The European Union has taken the unusual step of publicly criticising new Australian Government purchasing rules that require consideration of national economic benefit.
The EU's Canberra delegation made a submission to the joint select committee on government procurement, calling for the rules to be re-examined.
The submission says a provision requiring Commonwealth officials to consider the national economic benefit of contracts above $4 million appears to breach Australia's international treaty obligations.
It says government procurement is a "core area" of Australia-EU trade, vital to the future bilateral relationship.
The EU is Australia's second largest trading partner and largest source of foreign investment.
In 2015 two-way merchandise trade was valued at $59.5 billion and two-way services trade $29.9 billion. Australia exported $23.5 billion worth of goods and services to the EU.
Committee chairman Nick Xenophon said the revised Commonwealth rules aim to increase the competitiveness of Australian businesses when they bid for federal contracts, particularly against international counterparts.
"The new rules require Commonwealth officials to consider how a procurement can benefit the Australian economy," he said.
"This levels competition between domestic and international businesses when it comes to supplying the goods and services Australia needs.
"It's crucial that the new rules are implemented effectively. It is essential that benefits to the Australian economy can be assessed efficiently and quickly without increasing red tape for businesses or government agencies."
The European delegation says it's concerned the economic benefit test "could be applied in a discriminatory manner towards EU suppliers".
"It appears that the requirement for economic benefit to the Australian economy is in breach of the [World Trade Organization] government procurement agreement [GPA], which contains a general requirement for non-discrimination," the submission says.

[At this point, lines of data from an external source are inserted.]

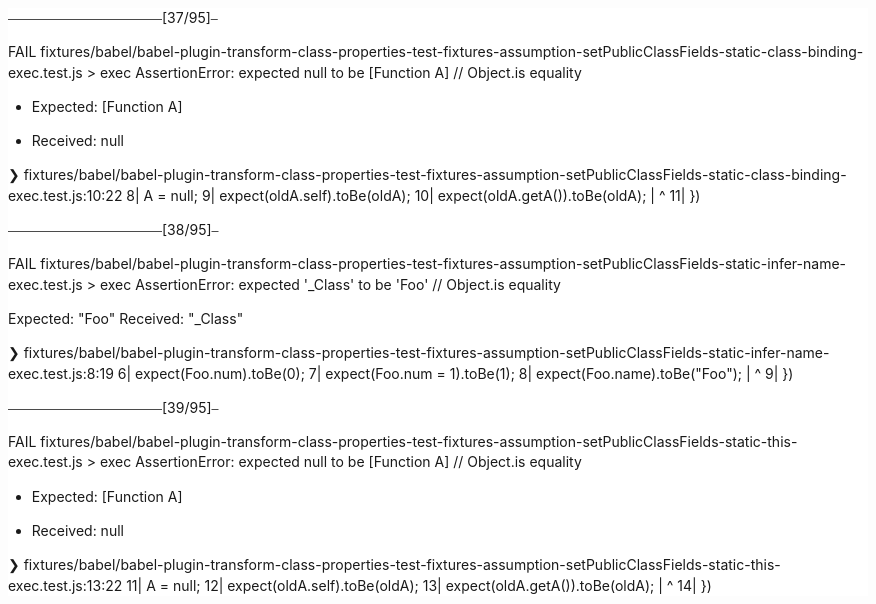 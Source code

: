⎯⎯⎯⎯⎯⎯⎯⎯⎯⎯⎯⎯⎯⎯⎯⎯⎯⎯⎯⎯⎯⎯[37/95]⎯

 FAIL  fixtures/babel/babel-plugin-transform-class-properties-test-fixtures-assumption-setPublicClassFields-static-class-binding-exec.test.js > exec
AssertionError: expected null to be [Function A] // Object.is equality

- Expected: 
[Function A]

+ Received: 
null

 ❯ fixtures/babel/babel-plugin-transform-class-properties-test-fixtures-assumption-setPublicClassFields-static-class-binding-exec.test.js:10:22
      8|  A = null;
      9|  expect(oldA.self).toBe(oldA);
     10|  expect(oldA.getA()).toBe(oldA);
       |                      ^
     11| })

⎯⎯⎯⎯⎯⎯⎯⎯⎯⎯⎯⎯⎯⎯⎯⎯⎯⎯⎯⎯⎯⎯[38/95]⎯

 FAIL  fixtures/babel/babel-plugin-transform-class-properties-test-fixtures-assumption-setPublicClassFields-static-infer-name-exec.test.js > exec
AssertionError: expected '_Class' to be 'Foo' // Object.is equality

Expected: "Foo"
Received: "_Class"

 ❯ fixtures/babel/babel-plugin-transform-class-properties-test-fixtures-assumption-setPublicClassFields-static-infer-name-exec.test.js:8:19
      6|  expect(Foo.num).toBe(0);
      7|  expect(Foo.num = 1).toBe(1);
      8|  expect(Foo.name).toBe("Foo");
       |                   ^
      9| })

⎯⎯⎯⎯⎯⎯⎯⎯⎯⎯⎯⎯⎯⎯⎯⎯⎯⎯⎯⎯⎯⎯[39/95]⎯

 FAIL  fixtures/babel/babel-plugin-transform-class-properties-test-fixtures-assumption-setPublicClassFields-static-this-exec.test.js > exec
AssertionError: expected null to be [Function A] // Object.is equality

- Expected: 
[Function A]

+ Received: 
null

 ❯ fixtures/babel/babel-plugin-transform-class-properties-test-fixtures-assumption-setPublicClassFields-static-this-exec.test.js:13:22
     11|  A = null;
     12|  expect(oldA.self).toBe(oldA);
     13|  expect(oldA.getA()).toBe(oldA);
       |                      ^
     14| })
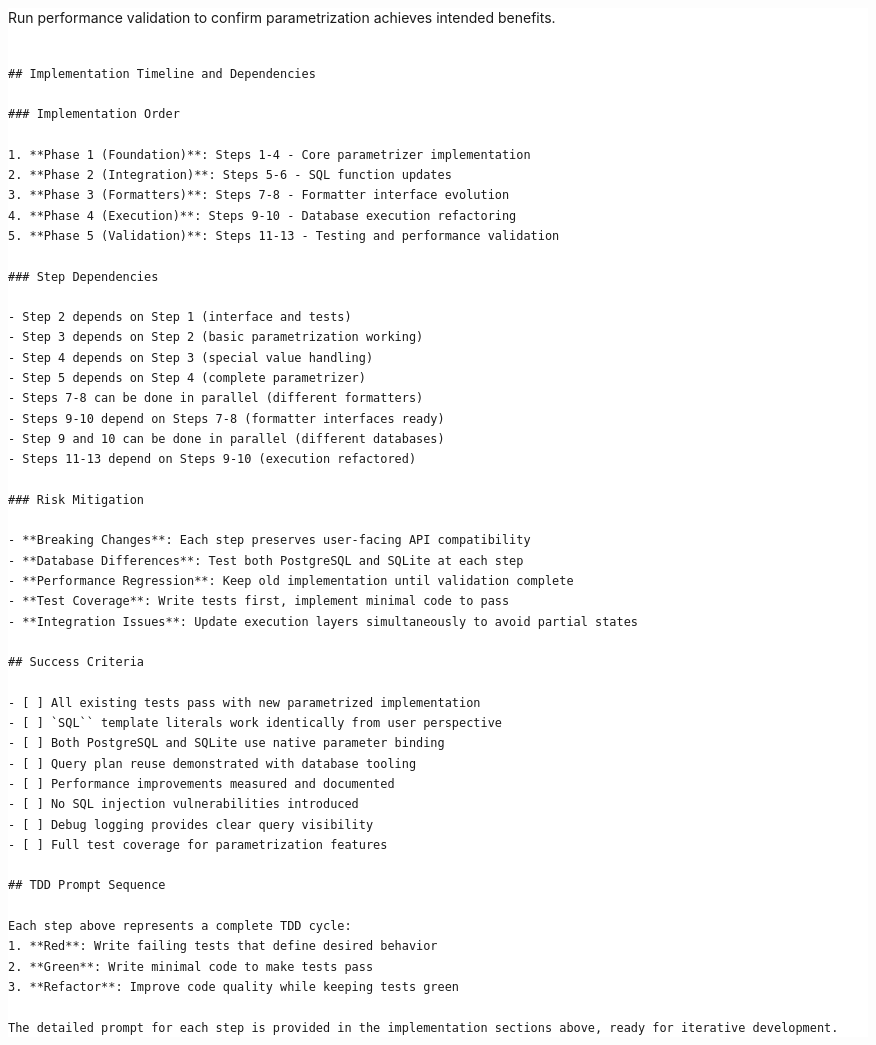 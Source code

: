 Run performance validation to confirm parametrization achieves intended benefits.

```

## Implementation Timeline and Dependencies

### Implementation Order

1. **Phase 1 (Foundation)**: Steps 1-4 - Core parametrizer implementation
2. **Phase 2 (Integration)**: Steps 5-6 - SQL function updates
3. **Phase 3 (Formatters)**: Steps 7-8 - Formatter interface evolution
4. **Phase 4 (Execution)**: Steps 9-10 - Database execution refactoring
5. **Phase 5 (Validation)**: Steps 11-13 - Testing and performance validation

### Step Dependencies

- Step 2 depends on Step 1 (interface and tests)
- Step 3 depends on Step 2 (basic parametrization working)
- Step 4 depends on Step 3 (special value handling)
- Step 5 depends on Step 4 (complete parametrizer)
- Steps 7-8 can be done in parallel (different formatters)
- Steps 9-10 depend on Steps 7-8 (formatter interfaces ready)
- Step 9 and 10 can be done in parallel (different databases)
- Steps 11-13 depend on Steps 9-10 (execution refactored)

### Risk Mitigation

- **Breaking Changes**: Each step preserves user-facing API compatibility
- **Database Differences**: Test both PostgreSQL and SQLite at each step
- **Performance Regression**: Keep old implementation until validation complete
- **Test Coverage**: Write tests first, implement minimal code to pass
- **Integration Issues**: Update execution layers simultaneously to avoid partial states

## Success Criteria

- [ ] All existing tests pass with new parametrized implementation
- [ ] `SQL`` template literals work identically from user perspective
- [ ] Both PostgreSQL and SQLite use native parameter binding
- [ ] Query plan reuse demonstrated with database tooling
- [ ] Performance improvements measured and documented
- [ ] No SQL injection vulnerabilities introduced
- [ ] Debug logging provides clear query visibility
- [ ] Full test coverage for parametrization features

## TDD Prompt Sequence

Each step above represents a complete TDD cycle:
1. **Red**: Write failing tests that define desired behavior
2. **Green**: Write minimal code to make tests pass
3. **Refactor**: Improve code quality while keeping tests green

The detailed prompt for each step is provided in the implementation sections above, ready for iterative development.
```
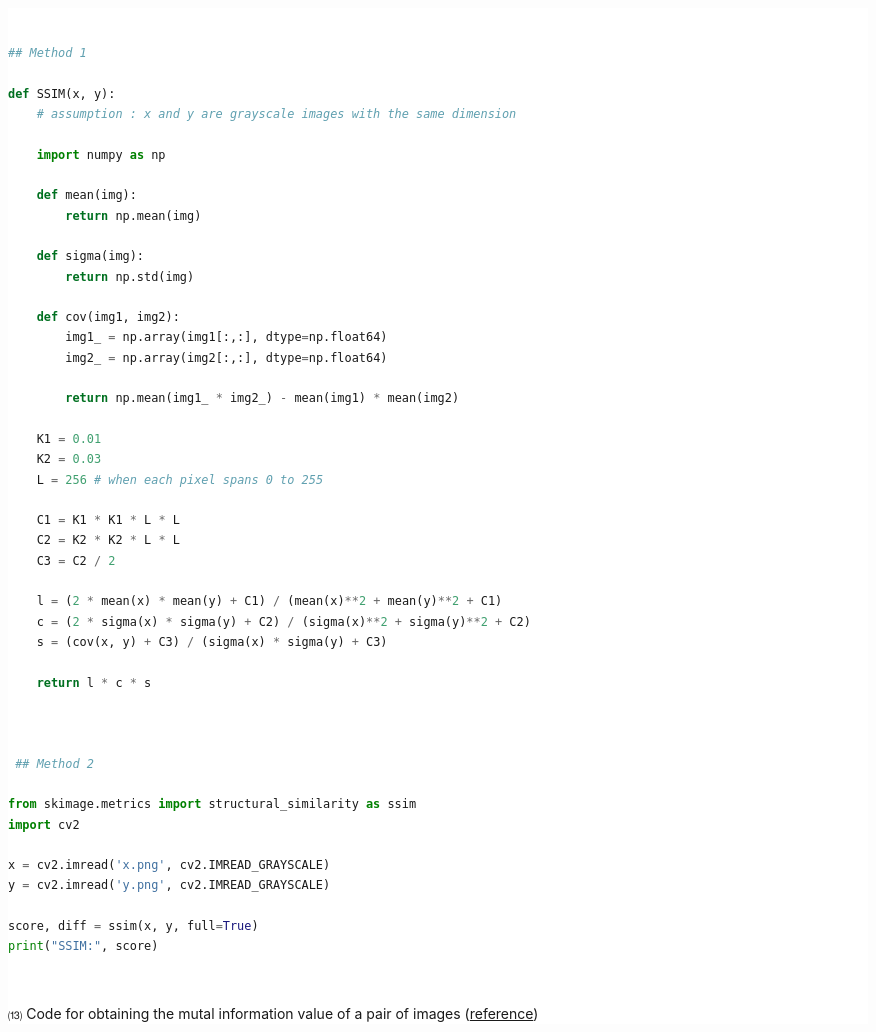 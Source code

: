 <br>

```python
## Method 1

def SSIM(x, y):
    # assumption : x and y are grayscale images with the same dimension

    import numpy as np
    
    def mean(img):
        return np.mean(img)
        
    def sigma(img):
        return np.std(img)
    
    def cov(img1, img2):
        img1_ = np.array(img1[:,:], dtype=np.float64)
        img2_ = np.array(img2[:,:], dtype=np.float64)
                        
        return np.mean(img1_ * img2_) - mean(img1) * mean(img2)
    
    K1 = 0.01
    K2 = 0.03
    L = 256 # when each pixel spans 0 to 255
   
    C1 = K1 * K1 * L * L
    C2 = K2 * K2 * L * L
    C3 = C2 / 2
        
    l = (2 * mean(x) * mean(y) + C1) / (mean(x)**2 + mean(y)**2 + C1)
    c = (2 * sigma(x) * sigma(y) + C2) / (sigma(x)**2 + sigma(y)**2 + C2)
    s = (cov(x, y) + C3) / (sigma(x) * sigma(y) + C3)
        
    return l * c * s
    
    
    
 ## Method 2 
 
from skimage.metrics import structural_similarity as ssim
import cv2

x = cv2.imread('x.png', cv2.IMREAD_GRAYSCALE)
y = cv2.imread('y.png', cv2.IMREAD_GRAYSCALE)

score, diff = ssim(x, y, full=True)
print("SSIM:", score)
```

<br>

⒀ Code for obtaining the mutal information value of a pair of images ([reference](https://matthew-brett.github.io/teaching/mutual_information.html))

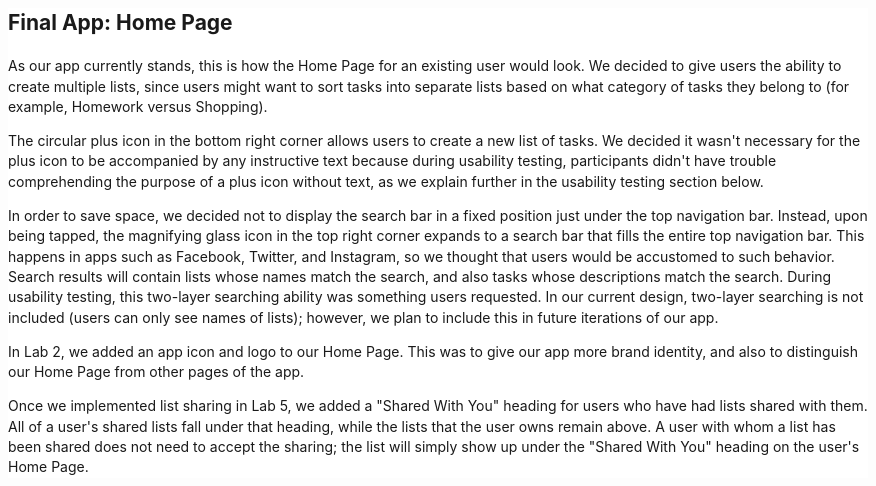 ## Final App: Home Page

As our app currently stands, this is how the Home Page for an existing user would look. We decided to give users the ability to create multiple lists, since users might want to sort tasks into separate lists based on what category of tasks they belong to (for example, Homework versus Shopping).

The circular plus icon in the bottom right corner allows users to create a new list of tasks. We decided it wasn't necessary for the plus icon to be accompanied by any instructive text because during usability testing, participants didn't have trouble comprehending the purpose of a plus icon without text, as we explain further in the usability testing section below.

In order to save space, we decided not to display the search bar in a fixed position just under the top navigation bar. Instead, upon being tapped, the magnifying glass icon in the top right corner expands to a search bar that fills the entire top navigation bar. This happens in apps such as Facebook, Twitter, and Instagram, so we thought that users would be accustomed to such behavior. Search results will contain lists whose names match the search, and also tasks whose descriptions match the search. During usability testing, this two-layer searching ability was something users requested. In our current design, two-layer searching is not included (users can only see names of lists); however, we plan to include this in future iterations of our app.

In Lab 2, we added an app icon and logo to our Home Page. This was to give our app more brand identity, and also to distinguish our Home Page from other pages of the app.

Once we implemented list sharing in Lab 5, we added a "Shared With You" heading for users who have had lists shared with them. All of a user's shared lists fall under that heading, while the lists that the user owns remain above. A user with whom a list has been shared does not need to accept the sharing; the list will simply show up under the "Shared With You" heading on the user's Home Page.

Failure to heed the EU's concerns could harm Australia's bid to join the GPA group of nations, which Russia and China are also seeking to join.
According to the Department of Foreign Affairs and Trade, an open government procurement market in China would give access to business worth an estimated $1.5 trillion.
"While Australian firms are currently not automatically disqualified from participation in GPA members' markets, there are no legal barriers to stop some GPA members from excluding Australian firms," the department says.
The Australian Chamber of Commerce and Industry cautioned the government to ensure that implementation of the economic benefit test is non-discriminatory.
"The government and departments should not be making decisions that are inconsistent with Australia's international obligations," the chamber submission says.
"The Australian Chamber interprets these changes to mean that departmental officials will consider the impact on the economy broadly, such as spending taxpayer funds wisely to achieve the most beneficial outcomes for society, as well as jobs for Australians, that is consistent with Australia's international obligations."
The EU has argued the procurement rules require "specific interpretative guidance ...to align them with Australia's international obligations and principals of the GPA".
The joint select committee is due to report by May 31.
It's considering how the new provisions can most effectively be implemented and any potential conflict with trade agreements.